WHAT YOU HAVE TO DO:
Go through the data line by line and count the lines that hold "newcommand". Reply with the total only.

** SOURCE INFORMATION follows **

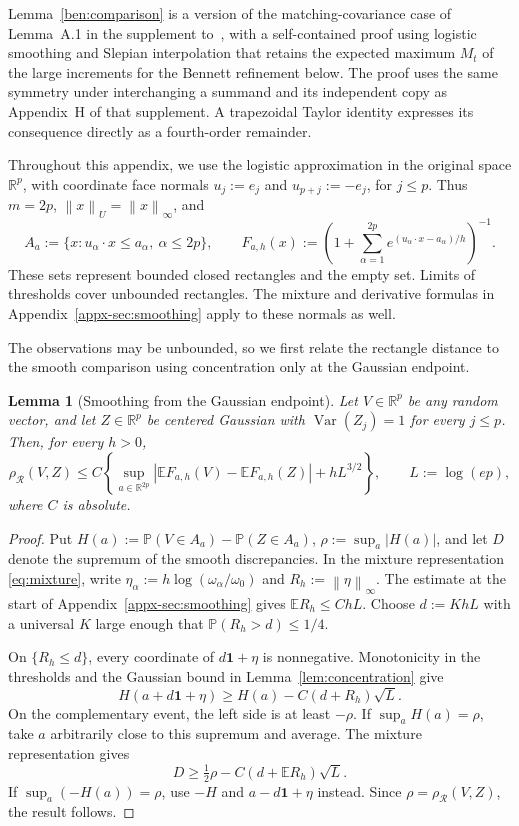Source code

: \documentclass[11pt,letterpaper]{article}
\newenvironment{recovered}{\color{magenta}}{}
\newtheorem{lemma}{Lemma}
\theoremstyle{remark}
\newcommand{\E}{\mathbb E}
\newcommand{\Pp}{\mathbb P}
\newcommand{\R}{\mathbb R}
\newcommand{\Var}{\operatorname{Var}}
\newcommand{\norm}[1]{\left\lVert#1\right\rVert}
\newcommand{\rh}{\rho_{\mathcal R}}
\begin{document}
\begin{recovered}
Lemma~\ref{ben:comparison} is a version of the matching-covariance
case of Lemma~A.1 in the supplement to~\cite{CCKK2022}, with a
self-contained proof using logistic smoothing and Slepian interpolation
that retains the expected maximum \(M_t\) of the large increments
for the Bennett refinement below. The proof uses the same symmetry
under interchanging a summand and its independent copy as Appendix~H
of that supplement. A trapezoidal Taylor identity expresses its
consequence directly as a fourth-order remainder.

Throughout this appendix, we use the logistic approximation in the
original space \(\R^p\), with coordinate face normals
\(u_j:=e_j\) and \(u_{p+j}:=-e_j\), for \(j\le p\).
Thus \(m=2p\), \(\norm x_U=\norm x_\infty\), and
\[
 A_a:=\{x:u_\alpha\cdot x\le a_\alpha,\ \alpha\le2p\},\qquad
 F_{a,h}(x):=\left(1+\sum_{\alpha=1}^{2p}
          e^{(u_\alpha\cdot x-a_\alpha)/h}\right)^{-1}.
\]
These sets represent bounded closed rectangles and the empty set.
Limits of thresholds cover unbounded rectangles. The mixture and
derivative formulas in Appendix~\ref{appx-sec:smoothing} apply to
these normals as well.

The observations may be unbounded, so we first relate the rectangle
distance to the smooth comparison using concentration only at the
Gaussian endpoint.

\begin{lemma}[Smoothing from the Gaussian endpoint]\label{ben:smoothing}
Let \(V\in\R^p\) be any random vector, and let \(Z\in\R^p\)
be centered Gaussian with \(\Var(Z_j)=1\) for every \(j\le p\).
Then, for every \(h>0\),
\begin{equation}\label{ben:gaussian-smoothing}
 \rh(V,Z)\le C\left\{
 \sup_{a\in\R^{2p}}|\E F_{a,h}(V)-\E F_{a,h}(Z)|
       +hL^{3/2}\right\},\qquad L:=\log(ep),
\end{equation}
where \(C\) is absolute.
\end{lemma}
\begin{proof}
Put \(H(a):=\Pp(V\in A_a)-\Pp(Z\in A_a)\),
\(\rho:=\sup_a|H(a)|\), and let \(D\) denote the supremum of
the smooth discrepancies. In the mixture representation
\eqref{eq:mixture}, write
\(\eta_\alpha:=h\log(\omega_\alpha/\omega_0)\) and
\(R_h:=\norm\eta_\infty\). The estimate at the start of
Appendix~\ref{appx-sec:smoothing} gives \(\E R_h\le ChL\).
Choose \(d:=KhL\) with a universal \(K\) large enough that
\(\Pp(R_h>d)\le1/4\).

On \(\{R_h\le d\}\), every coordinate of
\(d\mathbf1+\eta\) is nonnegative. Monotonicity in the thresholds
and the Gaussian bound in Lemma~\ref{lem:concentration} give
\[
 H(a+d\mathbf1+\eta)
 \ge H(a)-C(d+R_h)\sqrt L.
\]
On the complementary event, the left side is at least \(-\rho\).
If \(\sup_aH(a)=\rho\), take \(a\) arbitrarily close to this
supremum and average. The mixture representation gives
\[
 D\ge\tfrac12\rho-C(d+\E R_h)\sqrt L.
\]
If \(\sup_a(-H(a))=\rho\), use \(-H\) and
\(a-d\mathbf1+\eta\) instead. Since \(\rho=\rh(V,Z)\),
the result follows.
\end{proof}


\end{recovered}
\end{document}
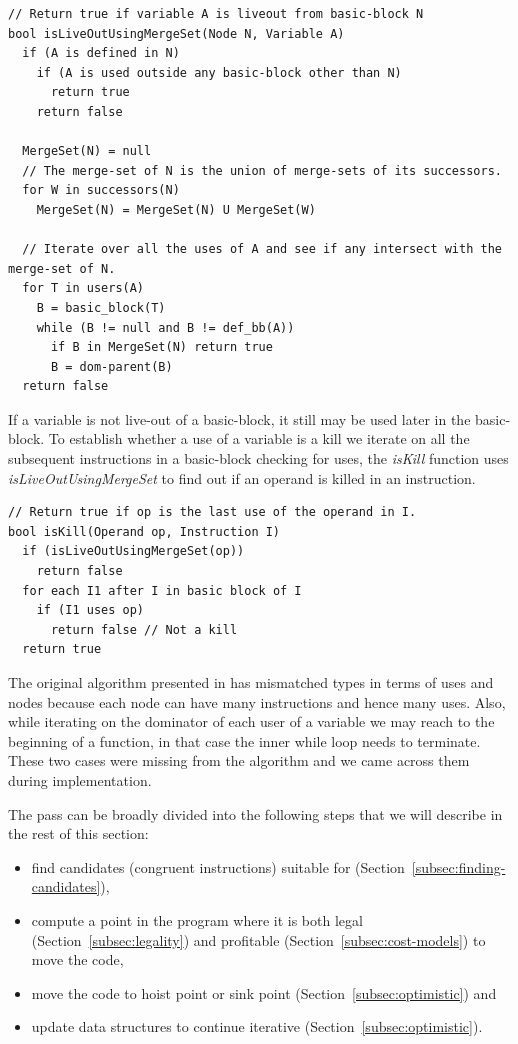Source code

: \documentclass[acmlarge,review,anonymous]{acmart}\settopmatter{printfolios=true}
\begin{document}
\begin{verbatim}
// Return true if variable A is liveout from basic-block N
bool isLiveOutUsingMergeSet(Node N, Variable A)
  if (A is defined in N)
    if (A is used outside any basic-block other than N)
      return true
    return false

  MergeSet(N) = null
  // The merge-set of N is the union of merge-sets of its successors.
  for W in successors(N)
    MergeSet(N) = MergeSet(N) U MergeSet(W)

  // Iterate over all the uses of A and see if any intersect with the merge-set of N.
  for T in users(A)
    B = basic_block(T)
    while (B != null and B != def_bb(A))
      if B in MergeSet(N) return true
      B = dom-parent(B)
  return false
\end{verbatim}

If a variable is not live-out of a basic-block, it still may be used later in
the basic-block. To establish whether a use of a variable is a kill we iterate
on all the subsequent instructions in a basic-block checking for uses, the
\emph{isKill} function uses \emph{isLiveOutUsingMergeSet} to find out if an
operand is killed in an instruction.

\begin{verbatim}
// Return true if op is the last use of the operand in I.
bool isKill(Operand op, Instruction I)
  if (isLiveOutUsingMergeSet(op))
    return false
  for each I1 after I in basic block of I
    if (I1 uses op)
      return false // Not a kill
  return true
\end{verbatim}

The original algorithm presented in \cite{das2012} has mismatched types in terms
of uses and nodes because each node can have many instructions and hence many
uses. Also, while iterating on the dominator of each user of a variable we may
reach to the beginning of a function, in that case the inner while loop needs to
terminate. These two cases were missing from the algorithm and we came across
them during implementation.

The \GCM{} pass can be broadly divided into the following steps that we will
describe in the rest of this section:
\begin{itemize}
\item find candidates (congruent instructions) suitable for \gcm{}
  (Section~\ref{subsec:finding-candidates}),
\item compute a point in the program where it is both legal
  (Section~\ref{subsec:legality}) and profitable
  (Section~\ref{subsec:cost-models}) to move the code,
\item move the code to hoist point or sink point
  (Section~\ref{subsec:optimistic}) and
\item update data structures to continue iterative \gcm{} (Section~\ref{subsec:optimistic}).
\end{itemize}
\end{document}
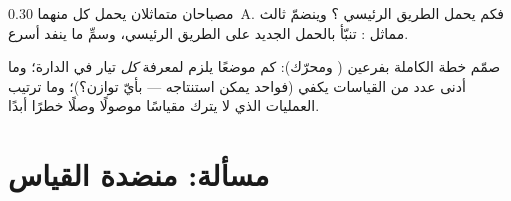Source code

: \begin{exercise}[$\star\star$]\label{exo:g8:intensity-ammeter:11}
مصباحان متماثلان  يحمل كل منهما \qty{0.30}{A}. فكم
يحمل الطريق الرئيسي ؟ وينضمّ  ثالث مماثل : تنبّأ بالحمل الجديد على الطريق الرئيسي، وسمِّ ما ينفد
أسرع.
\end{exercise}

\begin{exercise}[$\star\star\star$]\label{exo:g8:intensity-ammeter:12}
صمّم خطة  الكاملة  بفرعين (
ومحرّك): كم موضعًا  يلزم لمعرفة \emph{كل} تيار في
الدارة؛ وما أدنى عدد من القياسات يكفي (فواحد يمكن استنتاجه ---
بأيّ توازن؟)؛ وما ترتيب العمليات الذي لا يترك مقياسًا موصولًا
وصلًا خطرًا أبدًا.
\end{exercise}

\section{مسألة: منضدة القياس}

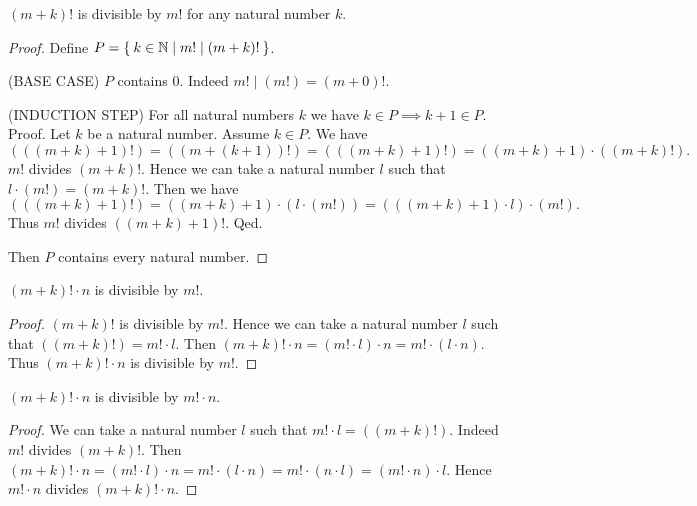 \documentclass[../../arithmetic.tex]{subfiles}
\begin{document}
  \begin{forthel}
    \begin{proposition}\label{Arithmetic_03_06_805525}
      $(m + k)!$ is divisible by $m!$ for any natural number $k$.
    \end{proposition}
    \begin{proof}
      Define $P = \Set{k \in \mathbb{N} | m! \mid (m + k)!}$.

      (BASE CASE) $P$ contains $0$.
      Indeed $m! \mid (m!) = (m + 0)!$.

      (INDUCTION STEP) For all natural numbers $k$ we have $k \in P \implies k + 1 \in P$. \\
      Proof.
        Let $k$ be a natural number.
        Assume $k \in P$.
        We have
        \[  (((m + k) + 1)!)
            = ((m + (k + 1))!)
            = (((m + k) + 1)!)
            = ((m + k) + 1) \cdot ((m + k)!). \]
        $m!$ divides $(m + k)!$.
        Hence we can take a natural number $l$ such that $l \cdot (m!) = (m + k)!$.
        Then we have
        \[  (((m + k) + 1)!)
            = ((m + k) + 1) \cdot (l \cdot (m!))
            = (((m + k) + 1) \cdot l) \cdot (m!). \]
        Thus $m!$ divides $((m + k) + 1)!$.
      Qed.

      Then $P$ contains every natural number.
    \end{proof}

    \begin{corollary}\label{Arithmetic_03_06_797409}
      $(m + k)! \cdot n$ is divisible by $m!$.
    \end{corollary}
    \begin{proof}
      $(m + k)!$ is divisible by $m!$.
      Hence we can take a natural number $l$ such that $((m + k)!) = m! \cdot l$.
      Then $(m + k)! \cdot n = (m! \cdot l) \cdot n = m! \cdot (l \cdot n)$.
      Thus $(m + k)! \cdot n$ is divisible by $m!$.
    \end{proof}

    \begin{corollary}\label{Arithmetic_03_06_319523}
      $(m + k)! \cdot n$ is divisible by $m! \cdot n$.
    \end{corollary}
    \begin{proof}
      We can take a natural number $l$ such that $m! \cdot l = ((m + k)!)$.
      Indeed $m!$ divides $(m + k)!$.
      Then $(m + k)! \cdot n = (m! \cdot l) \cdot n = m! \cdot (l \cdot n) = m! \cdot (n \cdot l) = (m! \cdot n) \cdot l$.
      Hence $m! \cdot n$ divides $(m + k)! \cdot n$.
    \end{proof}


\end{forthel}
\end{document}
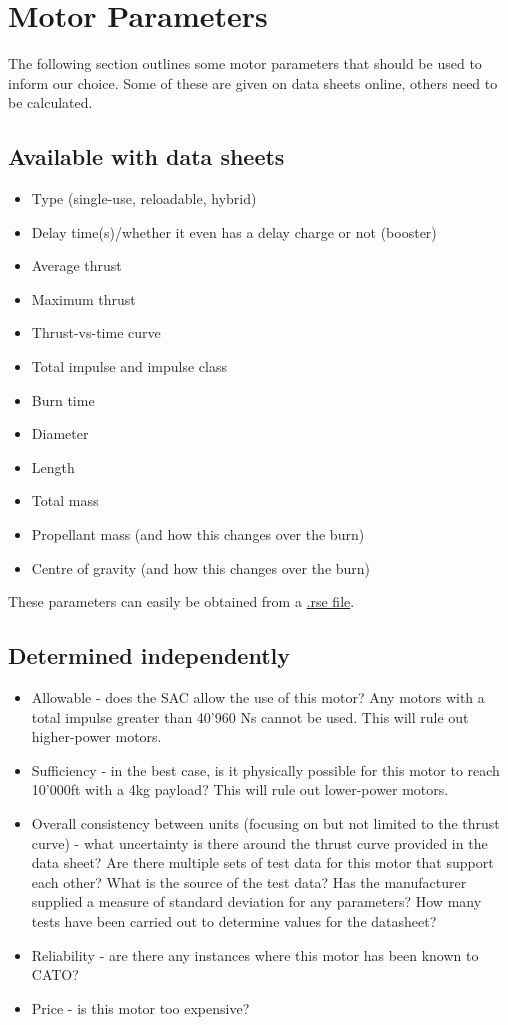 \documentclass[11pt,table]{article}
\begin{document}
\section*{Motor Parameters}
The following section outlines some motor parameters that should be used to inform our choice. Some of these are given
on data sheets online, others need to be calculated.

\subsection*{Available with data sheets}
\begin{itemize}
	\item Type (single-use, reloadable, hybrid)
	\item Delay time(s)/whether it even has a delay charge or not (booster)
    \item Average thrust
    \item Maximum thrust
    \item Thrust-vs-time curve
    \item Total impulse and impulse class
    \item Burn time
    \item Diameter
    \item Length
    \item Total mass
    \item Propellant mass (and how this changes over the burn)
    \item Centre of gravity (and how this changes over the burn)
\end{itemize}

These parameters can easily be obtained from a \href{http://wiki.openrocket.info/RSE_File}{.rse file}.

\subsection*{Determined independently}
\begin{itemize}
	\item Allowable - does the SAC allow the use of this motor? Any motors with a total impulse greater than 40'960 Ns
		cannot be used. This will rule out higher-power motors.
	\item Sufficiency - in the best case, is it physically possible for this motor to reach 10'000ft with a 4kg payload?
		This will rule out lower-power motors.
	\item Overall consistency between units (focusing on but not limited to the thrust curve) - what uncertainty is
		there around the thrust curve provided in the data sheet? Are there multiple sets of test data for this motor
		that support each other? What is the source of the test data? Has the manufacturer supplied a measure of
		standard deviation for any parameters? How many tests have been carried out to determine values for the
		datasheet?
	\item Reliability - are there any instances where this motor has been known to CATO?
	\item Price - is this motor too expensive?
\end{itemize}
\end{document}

** End of SOURCE INFORMATION **

OUTPUT FOR THIS EXERCISE:
6